The fact that these Freudian analyses look primitive now does not mean, of course, that they looked ridiculous then. Freud’s approach was revolutionary and did signify a genuinely new way of approaching human beings. Psychoanalysis was then crude and in its infancy, and this was the period during which the idea of Carroll as ‘abnormal’ took root.
It might all have been forgotten in time, except for two things. One was the well-intentioned but unwisely secretive attitude of certain members of the Dodgson family towards Carroll’s papers, which fanned the flames of the idea that he had something to hide. The other is the ‘snowball’ effect, in which an idea – in this case, Carroll as pervert – gains a momentum of its own and begins to seem self-evidently true.
The Dodgson family members in charge of Carroll’s papers had valiantly fought in the late Victorian era to disassociate Carroll from gossip about his friendships with women. Now, the family’s destruction (or, at the least, their gross lack of care) of many important documents relating to his private life had resulted in the fact that little was available to counterbalance the focus on little girls, which by the 20th century was starting to look increasingly odd.

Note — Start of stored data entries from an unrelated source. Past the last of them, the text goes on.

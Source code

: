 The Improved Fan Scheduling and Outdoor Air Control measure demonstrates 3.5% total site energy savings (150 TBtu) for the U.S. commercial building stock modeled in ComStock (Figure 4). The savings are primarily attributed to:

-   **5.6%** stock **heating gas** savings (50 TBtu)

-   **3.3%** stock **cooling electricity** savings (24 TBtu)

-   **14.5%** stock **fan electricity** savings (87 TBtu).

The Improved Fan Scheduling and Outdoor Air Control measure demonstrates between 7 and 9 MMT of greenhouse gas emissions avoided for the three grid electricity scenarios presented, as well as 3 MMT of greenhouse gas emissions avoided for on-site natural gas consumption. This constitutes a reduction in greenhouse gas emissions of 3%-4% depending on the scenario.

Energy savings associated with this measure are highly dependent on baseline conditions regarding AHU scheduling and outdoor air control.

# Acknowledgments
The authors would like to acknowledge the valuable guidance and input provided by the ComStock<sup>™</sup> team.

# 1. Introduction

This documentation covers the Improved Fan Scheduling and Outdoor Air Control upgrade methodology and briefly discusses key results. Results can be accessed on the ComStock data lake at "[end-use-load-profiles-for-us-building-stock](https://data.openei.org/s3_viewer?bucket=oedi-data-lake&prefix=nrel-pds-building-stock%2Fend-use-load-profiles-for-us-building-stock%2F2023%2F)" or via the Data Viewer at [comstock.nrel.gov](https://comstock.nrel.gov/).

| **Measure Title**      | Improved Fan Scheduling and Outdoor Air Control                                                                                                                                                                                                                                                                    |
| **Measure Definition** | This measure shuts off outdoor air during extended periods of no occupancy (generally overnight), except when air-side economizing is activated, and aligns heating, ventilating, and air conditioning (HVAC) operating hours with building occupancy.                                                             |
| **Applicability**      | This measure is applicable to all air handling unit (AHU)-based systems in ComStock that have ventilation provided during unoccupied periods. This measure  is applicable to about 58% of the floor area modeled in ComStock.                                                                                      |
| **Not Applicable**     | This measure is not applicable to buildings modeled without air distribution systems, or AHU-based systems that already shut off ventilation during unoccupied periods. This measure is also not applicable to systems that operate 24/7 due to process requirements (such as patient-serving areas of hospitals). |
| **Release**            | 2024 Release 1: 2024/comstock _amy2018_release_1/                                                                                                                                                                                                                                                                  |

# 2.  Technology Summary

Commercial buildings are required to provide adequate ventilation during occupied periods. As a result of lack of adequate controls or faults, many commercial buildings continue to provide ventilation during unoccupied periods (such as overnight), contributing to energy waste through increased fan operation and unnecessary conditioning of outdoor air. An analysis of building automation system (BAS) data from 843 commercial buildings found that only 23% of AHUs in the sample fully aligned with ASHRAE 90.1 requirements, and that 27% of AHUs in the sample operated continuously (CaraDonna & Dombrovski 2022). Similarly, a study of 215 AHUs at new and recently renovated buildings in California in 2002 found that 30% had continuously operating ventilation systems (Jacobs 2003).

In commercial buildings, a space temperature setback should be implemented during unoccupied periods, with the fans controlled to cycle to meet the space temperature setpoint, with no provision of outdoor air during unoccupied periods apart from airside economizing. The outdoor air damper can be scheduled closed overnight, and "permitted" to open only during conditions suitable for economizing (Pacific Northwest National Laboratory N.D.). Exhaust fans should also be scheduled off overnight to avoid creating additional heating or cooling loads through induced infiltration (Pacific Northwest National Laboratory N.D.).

Early researchers, therefore, understandably searched out personal recollections from those who had been alive during Carroll’s lifetime. There had been a fair amount of gossip about him, and as with all gossip nobody quite knew what was true and what was not. Carroll was sufficiently eccentric, reclusive and famous to generate rumours and make people intrigued. From the mid-1920s onwa
rd, people who had known Carroll, or known of him, begun casting their minds back to what they remembered from all those years ago.
The gossip had been about young (and older) women, but, since he was presented as a man who was exclusively interested in children, and whose muse was a little girl, some of those looking back 40 years or more would have endeavoured to make their memories fit what they now believed to be the reality. That Carroll and his friends had bent over backwards in his lifetime to emphasise his love of children and not women would have strongly reinforced that tendency, and so it is hardly surprising that the idea took hold in the way it did.

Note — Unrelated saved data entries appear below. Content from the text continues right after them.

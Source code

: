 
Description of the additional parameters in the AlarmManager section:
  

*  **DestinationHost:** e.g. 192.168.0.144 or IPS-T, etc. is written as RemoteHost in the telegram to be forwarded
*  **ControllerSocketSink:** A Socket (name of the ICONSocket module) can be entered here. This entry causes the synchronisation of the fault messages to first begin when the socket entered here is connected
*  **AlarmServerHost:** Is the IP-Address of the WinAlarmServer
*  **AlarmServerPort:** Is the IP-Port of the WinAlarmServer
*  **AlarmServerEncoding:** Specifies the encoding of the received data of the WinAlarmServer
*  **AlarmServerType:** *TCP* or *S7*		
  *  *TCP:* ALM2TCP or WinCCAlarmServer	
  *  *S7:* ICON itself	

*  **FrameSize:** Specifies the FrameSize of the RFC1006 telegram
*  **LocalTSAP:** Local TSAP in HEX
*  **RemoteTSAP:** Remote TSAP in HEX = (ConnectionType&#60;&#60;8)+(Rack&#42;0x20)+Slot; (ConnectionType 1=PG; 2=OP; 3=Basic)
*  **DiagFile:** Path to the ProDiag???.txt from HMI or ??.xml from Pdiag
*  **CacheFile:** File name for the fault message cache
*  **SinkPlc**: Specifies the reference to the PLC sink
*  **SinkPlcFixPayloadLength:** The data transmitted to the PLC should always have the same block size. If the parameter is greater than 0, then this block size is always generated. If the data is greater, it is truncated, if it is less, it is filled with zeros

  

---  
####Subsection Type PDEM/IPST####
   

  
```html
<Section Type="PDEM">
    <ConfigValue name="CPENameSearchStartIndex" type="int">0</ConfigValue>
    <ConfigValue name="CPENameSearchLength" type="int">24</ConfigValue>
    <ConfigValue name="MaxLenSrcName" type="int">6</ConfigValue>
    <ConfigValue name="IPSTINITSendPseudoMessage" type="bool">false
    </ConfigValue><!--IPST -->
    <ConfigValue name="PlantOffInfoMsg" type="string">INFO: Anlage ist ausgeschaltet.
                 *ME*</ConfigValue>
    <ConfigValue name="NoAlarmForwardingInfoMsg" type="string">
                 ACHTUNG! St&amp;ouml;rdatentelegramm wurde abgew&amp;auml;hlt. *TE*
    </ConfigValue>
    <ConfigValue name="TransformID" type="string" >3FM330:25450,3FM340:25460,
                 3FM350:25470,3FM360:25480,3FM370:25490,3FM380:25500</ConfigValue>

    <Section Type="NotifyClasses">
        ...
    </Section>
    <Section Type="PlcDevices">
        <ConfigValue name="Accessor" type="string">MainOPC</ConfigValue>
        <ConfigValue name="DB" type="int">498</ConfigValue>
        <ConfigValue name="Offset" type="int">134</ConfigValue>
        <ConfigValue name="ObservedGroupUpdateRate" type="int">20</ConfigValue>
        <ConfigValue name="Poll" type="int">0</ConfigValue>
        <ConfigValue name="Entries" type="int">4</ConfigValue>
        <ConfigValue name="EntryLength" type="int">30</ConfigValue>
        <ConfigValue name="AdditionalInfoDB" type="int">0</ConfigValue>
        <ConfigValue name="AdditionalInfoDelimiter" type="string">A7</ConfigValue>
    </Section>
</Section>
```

Contemporary gossip had included rumours that he had wanted to marry one of the Liddells, probably Alice. This matter will be covered more thoroughly in Chapter 6, but even if he had wished to do this, the mid-Victorian mind would not have imagined that a grown man would have wanted actually to marry a child. He would have applied to her parents for leave to court her and, if they had agreed, there would have been a long courtship. Assuming that she remained agreeable, she would have grown to womanhood before she married. Sometimes, a suitor who found he was unable to marry one girl, would marry her sister. But 30 years or more into the 20th century, everything had changed. People now married each other for love, and those who remembered mid-Victorian courtship customs were nearly all dead.

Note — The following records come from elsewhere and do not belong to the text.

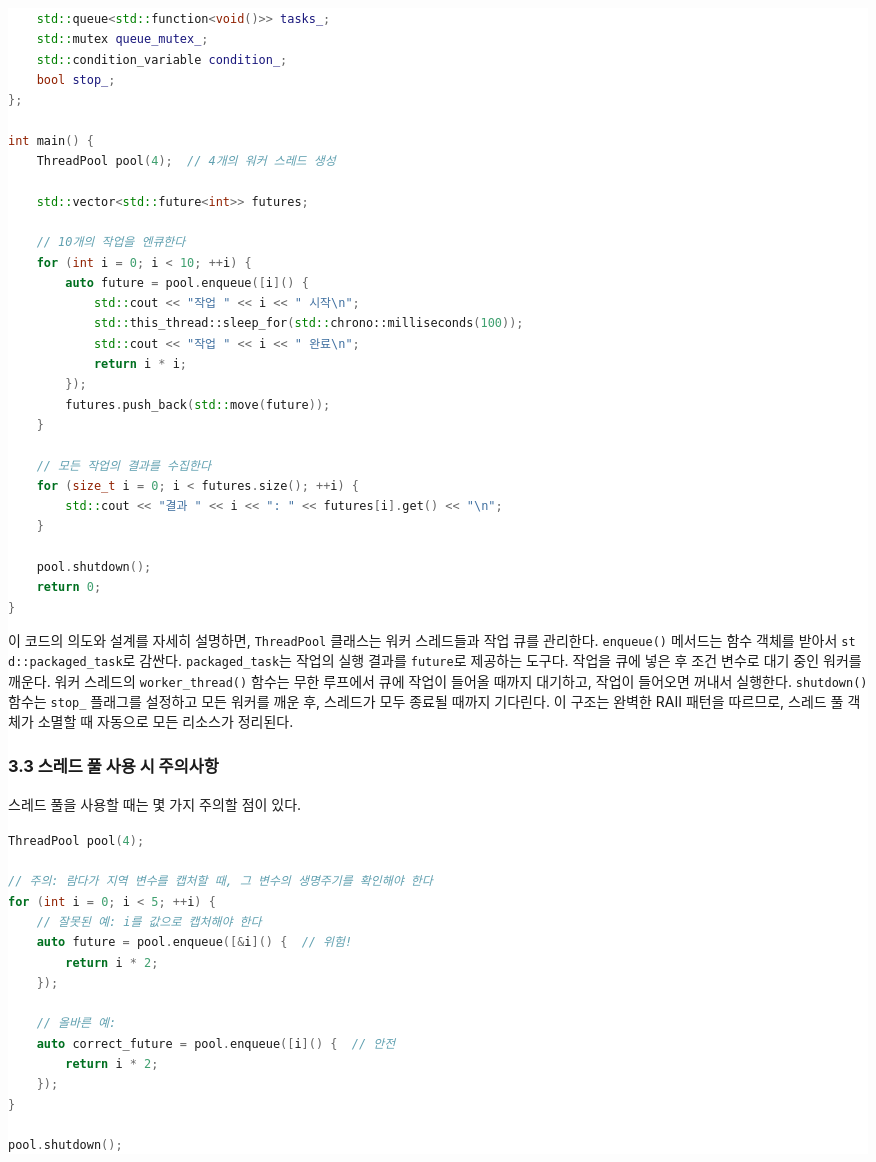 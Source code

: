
 ```cpp
    std::queue<std::function<void()>> tasks_;
    std::mutex queue_mutex_;
    std::condition_variable condition_;
    bool stop_;
};

int main() {
    ThreadPool pool(4);  // 4개의 워커 스레드 생성
    
    std::vector<std::future<int>> futures;
    
    // 10개의 작업을 엔큐한다
    for (int i = 0; i < 10; ++i) {
        auto future = pool.enqueue([i]() {
            std::cout << "작업 " << i << " 시작\n";
            std::this_thread::sleep_for(std::chrono::milliseconds(100));
            std::cout << "작업 " << i << " 완료\n";
            return i * i;
        });
        futures.push_back(std::move(future));
    }
    
    // 모든 작업의 결과를 수집한다
    for (size_t i = 0; i < futures.size(); ++i) {
        std::cout << "결과 " << i << ": " << futures[i].get() << "\n";
    }
    
    pool.shutdown();
    return 0;
}
```

이 코드의 의도와 설계를 자세히 설명하면, `ThreadPool` 클래스는 워커 스레드들과 작업 큐를 관리한다. `enqueue()` 메서드는 함수 객체를 받아서 `std::packaged_task`로 감싼다. `packaged_task`는 작업의 실행 결과를 `future`로 제공하는 도구다. 작업을 큐에 넣은 후 조건 변수로 대기 중인 워커를 깨운다. 워커 스레드의 `worker_thread()` 함수는 무한 루프에서 큐에 작업이 들어올 때까지 대기하고, 작업이 들어오면 꺼내서 실행한다. `shutdown()` 함수는 `stop_` 플래그를 설정하고 모든 워커를 깨운 후, 스레드가 모두 종료될 때까지 기다린다. 이 구조는 완벽한 RAII 패턴을 따르므로, 스레드 풀 객체가 소멸할 때 자동으로 모든 리소스가 정리된다.

### 3.3 스레드 풀 사용 시 주의사항
스레드 풀을 사용할 때는 몇 가지 주의할 점이 있다.

```cpp
ThreadPool pool(4);

// 주의: 람다가 지역 변수를 캡처할 때, 그 변수의 생명주기를 확인해야 한다
for (int i = 0; i < 5; ++i) {
    // 잘못된 예: i를 값으로 캡처해야 한다
    auto future = pool.enqueue([&i]() {  // 위험!
        return i * 2;
    });
    
    // 올바른 예:
    auto correct_future = pool.enqueue([i]() {  // 안전
        return i * 2;
    });
}

pool.shutdown();
```
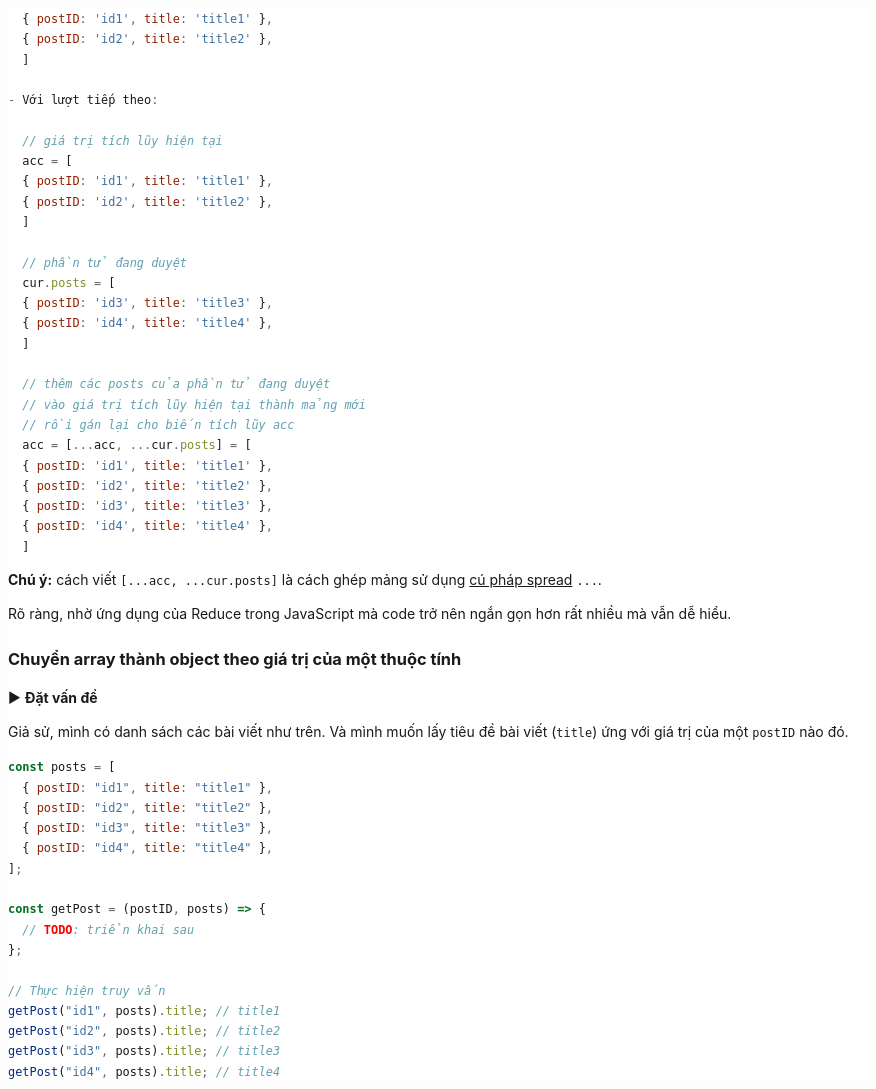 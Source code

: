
 ```js
  { postID: 'id1', title: 'title1' },
  { postID: 'id2', title: 'title2' },
  ]

- Với lượt tiếp theo:

  // giá trị tích lũy hiện tại
  acc = [
  { postID: 'id1', title: 'title1' },
  { postID: 'id2', title: 'title2' },
  ]

  // phần tử đang duyệt
  cur.posts = [
  { postID: 'id3', title: 'title3' },
  { postID: 'id4', title: 'title4' },
  ]

  // thêm các posts của phần tử đang duyệt
  // vào giá trị tích lũy hiện tại thành mảng mới
  // rồi gán lại cho biến tích lũy acc
  acc = [...acc, ...cur.posts] = [
  { postID: 'id1', title: 'title1' },
  { postID: 'id2', title: 'title2' },
  { postID: 'id3', title: 'title3' },
  { postID: 'id4', title: 'title4' },
  ]
```

**Chú ý:** cách viết `[...acc, ...cur.posts]` là cách ghép mảng sử dụng [cú pháp spread](https://developer.mozilla.org/en-US/docs/Web/JavaScript/Reference/Operators/Spread_syntax) `...`.

Rõ ràng, nhờ ứng dụng của Reduce trong JavaScript mà code trở nên ngắn gọn hơn rất nhiều mà vẫn dễ hiểu.

### Chuyển array thành object theo giá trị của một thuộc tính

► **Đặt vấn đề**

Giả sử, mình có danh sách các bài viết như trên. Và mình muốn lấy tiêu đề bài viết (`title`) ứng với giá trị của một `postID` nào đó.

```js
const posts = [
  { postID: "id1", title: "title1" },
  { postID: "id2", title: "title2" },
  { postID: "id3", title: "title3" },
  { postID: "id4", title: "title4" },
];

const getPost = (postID, posts) => {
  // TODO: triển khai sau
};

// Thực hiện truy vấn
getPost("id1", posts).title; // title1
getPost("id2", posts).title; // title2
getPost("id3", posts).title; // title3
getPost("id4", posts).title; // title4
```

As the years passed so the ball rolled on, gathering increasingly inaccurate information about a supposedly dull, reclusive and thoroughly peculiar personality who was scared of women and could only get along with little girls – and had sinister designs on them, too. In 1938 a Professor Paul Schilder found ‘preponderant oral sadistic trends of cannibalistic character’ in Carroll’s works.20 In 1947, a Martin Grotjahn wrote a long, earnest screed about the subject of ‘Girl = Phallus’ in relation to Carroll.21 They were voices among many saying similar things. Carroll was being increasingly dismissed as a bore, a recluse, a pervert, a man who had no life and little personality, an unlovable man who had left no personal trace upon the world.